Nothing but the line with "npm install" and the lines after it, through the end of the records below, is to be repeated, exactly as it is.

**Information supplied**.
-------------------------

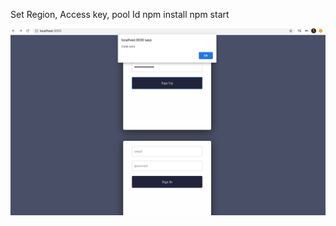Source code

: Set Region, Access key, pool Id
npm install 
npm start

![alt text](https://github.com/sheshantsinha/go-react-project/blob/master/public/after_signup.png)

-------------------------

**Response box**.
npm install 
npm start

![alt text](https://github.com/sheshantsinha/go-react-project/blob/master/public/after_signup.png)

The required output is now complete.